DATA FOR THE TASK START

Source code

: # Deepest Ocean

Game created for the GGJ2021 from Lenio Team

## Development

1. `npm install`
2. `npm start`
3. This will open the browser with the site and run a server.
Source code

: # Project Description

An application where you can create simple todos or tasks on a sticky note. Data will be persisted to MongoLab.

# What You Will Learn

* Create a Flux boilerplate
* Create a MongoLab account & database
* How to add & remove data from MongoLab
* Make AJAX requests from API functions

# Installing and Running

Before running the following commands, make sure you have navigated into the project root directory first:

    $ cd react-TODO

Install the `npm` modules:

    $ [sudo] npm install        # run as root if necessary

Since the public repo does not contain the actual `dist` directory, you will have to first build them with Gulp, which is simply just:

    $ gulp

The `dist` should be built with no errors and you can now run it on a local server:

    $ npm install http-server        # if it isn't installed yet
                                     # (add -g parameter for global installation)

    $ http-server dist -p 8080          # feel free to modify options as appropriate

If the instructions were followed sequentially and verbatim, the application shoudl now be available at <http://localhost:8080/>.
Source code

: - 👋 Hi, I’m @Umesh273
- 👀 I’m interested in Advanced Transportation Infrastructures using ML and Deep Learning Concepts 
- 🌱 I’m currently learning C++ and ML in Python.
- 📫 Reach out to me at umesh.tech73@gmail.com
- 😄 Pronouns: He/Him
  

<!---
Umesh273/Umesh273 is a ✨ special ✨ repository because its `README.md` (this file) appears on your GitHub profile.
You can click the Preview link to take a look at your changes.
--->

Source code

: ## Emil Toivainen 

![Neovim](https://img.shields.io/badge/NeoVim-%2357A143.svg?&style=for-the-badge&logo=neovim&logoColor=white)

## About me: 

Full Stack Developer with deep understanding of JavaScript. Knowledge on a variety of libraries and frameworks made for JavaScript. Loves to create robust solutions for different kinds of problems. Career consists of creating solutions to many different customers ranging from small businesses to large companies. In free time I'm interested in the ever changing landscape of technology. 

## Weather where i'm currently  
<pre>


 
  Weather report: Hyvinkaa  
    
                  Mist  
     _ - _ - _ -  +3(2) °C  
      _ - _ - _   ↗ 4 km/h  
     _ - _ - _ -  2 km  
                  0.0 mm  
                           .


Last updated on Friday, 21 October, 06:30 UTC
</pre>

DATA FOR THE TASK END
DATA FOR THE TASK START

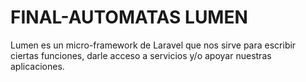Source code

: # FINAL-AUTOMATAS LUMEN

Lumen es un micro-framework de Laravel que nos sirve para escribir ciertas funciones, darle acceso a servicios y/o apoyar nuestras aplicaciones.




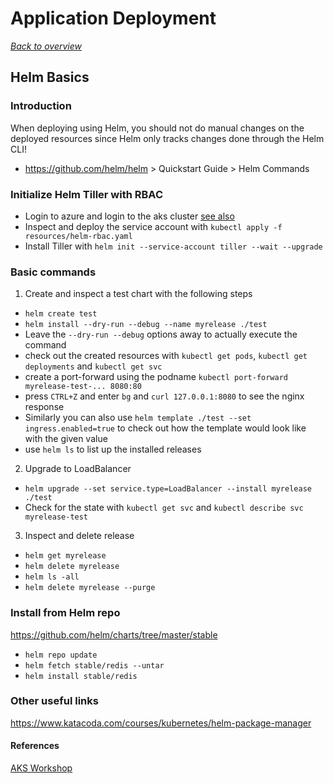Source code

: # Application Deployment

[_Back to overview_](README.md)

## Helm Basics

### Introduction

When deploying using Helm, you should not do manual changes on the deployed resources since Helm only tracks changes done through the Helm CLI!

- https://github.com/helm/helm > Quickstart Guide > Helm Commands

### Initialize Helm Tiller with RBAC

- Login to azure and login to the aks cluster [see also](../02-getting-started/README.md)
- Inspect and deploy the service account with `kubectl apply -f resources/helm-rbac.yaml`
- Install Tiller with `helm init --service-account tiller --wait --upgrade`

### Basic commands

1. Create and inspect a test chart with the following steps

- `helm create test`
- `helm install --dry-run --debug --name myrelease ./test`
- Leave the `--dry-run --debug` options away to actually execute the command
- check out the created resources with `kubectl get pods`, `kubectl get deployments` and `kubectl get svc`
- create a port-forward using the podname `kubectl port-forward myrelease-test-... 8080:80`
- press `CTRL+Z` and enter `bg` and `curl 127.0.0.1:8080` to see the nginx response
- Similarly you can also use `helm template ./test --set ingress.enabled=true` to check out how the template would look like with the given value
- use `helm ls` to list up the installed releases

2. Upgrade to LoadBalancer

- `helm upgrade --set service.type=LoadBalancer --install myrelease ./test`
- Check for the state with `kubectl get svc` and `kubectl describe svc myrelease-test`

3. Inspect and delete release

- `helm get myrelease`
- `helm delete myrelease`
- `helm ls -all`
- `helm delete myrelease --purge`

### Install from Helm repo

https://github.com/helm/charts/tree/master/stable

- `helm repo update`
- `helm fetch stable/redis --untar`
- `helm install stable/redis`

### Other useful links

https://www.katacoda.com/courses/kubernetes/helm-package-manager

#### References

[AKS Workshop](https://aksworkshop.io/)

DATA FOR THE TASK END
DATA FOR THE TASK START

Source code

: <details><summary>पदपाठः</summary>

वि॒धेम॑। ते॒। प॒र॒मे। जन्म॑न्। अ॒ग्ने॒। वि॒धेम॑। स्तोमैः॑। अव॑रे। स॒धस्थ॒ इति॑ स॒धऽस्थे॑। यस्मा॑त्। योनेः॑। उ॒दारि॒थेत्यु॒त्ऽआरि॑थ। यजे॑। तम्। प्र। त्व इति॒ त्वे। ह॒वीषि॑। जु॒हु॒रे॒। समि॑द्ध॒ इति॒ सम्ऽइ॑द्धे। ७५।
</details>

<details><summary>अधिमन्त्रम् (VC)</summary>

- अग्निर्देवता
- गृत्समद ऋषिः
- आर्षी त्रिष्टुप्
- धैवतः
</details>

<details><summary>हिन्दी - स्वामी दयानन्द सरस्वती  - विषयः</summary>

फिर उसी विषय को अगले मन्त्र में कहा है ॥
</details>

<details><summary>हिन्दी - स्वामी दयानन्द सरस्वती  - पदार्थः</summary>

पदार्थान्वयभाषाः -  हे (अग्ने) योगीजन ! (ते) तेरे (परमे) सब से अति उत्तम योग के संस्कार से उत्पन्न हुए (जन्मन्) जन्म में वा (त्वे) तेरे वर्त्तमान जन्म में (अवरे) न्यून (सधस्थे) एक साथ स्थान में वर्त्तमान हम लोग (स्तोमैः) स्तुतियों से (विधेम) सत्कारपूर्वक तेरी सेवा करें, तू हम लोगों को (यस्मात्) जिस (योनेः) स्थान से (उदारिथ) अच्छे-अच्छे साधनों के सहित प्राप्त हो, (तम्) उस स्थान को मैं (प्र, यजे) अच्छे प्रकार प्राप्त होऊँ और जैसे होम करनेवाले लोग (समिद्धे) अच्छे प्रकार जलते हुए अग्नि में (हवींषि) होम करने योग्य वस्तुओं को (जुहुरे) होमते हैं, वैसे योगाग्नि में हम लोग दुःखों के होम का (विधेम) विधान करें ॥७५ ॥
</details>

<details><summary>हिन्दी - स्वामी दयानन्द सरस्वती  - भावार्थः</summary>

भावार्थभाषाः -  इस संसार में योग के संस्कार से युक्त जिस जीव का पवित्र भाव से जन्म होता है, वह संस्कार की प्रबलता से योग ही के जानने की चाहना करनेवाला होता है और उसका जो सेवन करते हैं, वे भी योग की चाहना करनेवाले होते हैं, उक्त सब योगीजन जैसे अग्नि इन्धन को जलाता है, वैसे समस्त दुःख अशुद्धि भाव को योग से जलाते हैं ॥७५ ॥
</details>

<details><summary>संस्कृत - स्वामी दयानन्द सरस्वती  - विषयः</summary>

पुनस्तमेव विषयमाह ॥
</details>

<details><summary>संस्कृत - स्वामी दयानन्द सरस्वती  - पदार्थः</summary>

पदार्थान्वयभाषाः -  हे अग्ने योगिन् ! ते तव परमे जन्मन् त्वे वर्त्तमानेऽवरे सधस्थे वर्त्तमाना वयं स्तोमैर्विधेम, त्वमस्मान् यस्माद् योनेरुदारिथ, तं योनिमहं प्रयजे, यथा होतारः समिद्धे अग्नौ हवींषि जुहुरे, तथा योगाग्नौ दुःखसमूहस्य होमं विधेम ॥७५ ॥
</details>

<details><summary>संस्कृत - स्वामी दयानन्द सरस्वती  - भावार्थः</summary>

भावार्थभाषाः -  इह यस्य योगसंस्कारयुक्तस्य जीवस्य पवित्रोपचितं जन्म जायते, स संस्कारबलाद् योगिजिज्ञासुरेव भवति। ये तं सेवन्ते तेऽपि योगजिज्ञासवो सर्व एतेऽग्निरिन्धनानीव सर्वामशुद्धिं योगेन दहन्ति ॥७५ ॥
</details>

DATA FOR THE TASK END

◆ **EXERCISE PROMPT**: Set down, from the entries above, exactly the lines from the one with "When deploying using" up to and including the one with "### Initialize Helm Tiller with RBAC", and no other lines.

◆ **TASK SOLUTION**:
When deploying using Helm, you should not do manual changes on the deployed resources since Helm only tracks changes done through the Helm CLI!

- https://github.com/helm/helm > Quickstart Guide > Helm Commands

### Initialize Helm Tiller with RBAC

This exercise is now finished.